(Collected data)
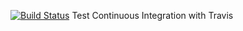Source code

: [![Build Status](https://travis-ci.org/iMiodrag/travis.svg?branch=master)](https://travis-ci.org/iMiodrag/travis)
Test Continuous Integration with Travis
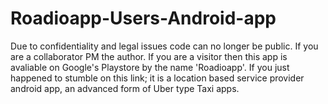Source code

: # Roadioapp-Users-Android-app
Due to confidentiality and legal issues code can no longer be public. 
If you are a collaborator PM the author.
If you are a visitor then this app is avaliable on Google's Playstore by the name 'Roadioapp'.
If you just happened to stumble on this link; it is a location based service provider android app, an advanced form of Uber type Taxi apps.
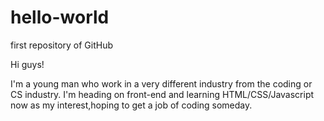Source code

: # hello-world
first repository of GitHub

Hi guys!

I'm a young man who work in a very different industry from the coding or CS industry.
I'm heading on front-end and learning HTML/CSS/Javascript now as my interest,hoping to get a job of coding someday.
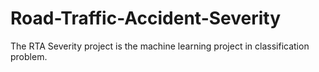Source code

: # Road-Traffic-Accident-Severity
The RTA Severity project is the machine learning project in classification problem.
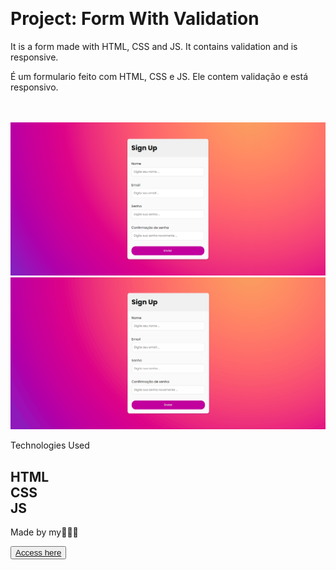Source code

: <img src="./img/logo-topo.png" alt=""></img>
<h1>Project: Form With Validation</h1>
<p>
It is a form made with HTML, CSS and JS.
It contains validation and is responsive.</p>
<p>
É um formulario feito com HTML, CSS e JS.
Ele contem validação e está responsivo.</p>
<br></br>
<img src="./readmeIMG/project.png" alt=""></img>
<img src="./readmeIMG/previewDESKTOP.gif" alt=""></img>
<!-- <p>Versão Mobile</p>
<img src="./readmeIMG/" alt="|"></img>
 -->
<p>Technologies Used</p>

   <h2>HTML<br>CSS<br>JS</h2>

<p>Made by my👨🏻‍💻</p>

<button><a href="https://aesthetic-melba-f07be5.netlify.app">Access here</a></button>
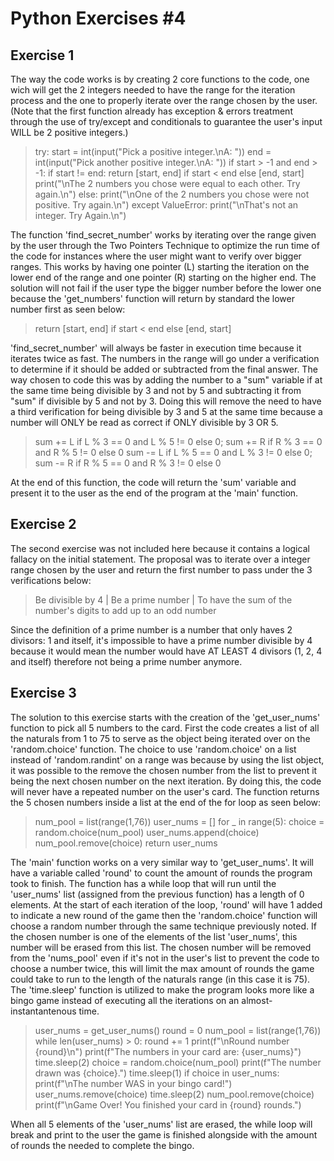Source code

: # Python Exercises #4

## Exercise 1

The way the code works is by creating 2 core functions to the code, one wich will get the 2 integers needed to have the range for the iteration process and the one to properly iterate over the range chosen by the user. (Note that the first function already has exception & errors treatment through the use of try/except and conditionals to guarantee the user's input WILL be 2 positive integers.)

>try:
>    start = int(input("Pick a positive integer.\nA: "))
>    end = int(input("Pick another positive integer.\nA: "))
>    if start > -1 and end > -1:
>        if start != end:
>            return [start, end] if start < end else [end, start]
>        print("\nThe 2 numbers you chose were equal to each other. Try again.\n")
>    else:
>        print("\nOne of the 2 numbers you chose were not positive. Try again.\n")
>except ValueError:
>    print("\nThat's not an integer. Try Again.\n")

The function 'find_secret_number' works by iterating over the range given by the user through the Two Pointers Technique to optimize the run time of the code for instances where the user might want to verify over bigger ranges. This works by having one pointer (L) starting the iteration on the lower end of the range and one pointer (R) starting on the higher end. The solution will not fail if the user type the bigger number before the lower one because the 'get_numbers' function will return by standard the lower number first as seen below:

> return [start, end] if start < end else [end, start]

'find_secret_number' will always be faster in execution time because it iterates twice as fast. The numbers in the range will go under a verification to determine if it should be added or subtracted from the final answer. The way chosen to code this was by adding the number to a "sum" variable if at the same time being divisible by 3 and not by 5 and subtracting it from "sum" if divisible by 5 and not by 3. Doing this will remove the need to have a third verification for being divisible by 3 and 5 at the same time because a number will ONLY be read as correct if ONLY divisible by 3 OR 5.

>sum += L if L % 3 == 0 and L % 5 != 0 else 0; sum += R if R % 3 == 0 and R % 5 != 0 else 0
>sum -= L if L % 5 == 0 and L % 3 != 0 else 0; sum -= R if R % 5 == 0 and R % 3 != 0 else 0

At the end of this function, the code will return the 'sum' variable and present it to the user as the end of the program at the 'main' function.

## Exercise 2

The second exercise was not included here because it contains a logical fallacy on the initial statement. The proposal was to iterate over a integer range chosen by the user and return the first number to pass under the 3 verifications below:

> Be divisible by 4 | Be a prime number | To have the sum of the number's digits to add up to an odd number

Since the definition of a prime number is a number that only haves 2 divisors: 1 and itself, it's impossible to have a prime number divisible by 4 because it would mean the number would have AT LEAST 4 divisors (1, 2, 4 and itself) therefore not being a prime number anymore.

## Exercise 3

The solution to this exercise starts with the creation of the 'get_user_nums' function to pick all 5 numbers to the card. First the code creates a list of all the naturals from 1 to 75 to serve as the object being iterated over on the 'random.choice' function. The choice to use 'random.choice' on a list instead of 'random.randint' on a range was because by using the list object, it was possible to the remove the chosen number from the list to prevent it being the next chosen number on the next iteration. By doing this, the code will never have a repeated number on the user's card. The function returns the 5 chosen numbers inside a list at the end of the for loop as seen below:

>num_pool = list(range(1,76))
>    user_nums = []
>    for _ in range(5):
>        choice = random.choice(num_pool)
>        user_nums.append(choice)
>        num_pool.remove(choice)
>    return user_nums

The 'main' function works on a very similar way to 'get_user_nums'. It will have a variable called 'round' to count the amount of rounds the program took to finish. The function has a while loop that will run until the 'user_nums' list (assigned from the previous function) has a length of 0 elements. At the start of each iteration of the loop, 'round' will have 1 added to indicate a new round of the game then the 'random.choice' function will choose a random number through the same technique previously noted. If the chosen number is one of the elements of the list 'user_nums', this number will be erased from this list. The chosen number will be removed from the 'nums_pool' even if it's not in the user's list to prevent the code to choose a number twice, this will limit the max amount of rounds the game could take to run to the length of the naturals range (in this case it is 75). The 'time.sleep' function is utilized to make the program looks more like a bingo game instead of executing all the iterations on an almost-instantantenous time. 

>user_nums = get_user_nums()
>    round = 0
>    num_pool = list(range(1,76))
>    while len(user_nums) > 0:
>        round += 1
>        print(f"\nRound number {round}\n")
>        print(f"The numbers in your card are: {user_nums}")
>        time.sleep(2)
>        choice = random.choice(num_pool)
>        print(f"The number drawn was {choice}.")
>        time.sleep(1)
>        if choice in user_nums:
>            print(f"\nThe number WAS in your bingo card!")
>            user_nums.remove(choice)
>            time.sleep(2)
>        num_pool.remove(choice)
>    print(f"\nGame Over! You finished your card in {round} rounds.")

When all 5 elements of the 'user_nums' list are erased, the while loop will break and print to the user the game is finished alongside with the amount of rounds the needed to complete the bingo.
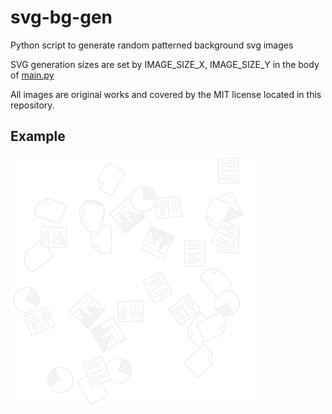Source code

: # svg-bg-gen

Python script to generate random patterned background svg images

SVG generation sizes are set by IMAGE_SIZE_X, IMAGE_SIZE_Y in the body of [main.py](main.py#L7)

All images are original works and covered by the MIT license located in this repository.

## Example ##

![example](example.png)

* [REQUIREMENT]:
Where a line in the records above includes the string "images", show it.

* [WRITTEN RESPONSE]:
Python script to generate random patterned background svg images
All images are original works and covered by the MIT license located in this repository.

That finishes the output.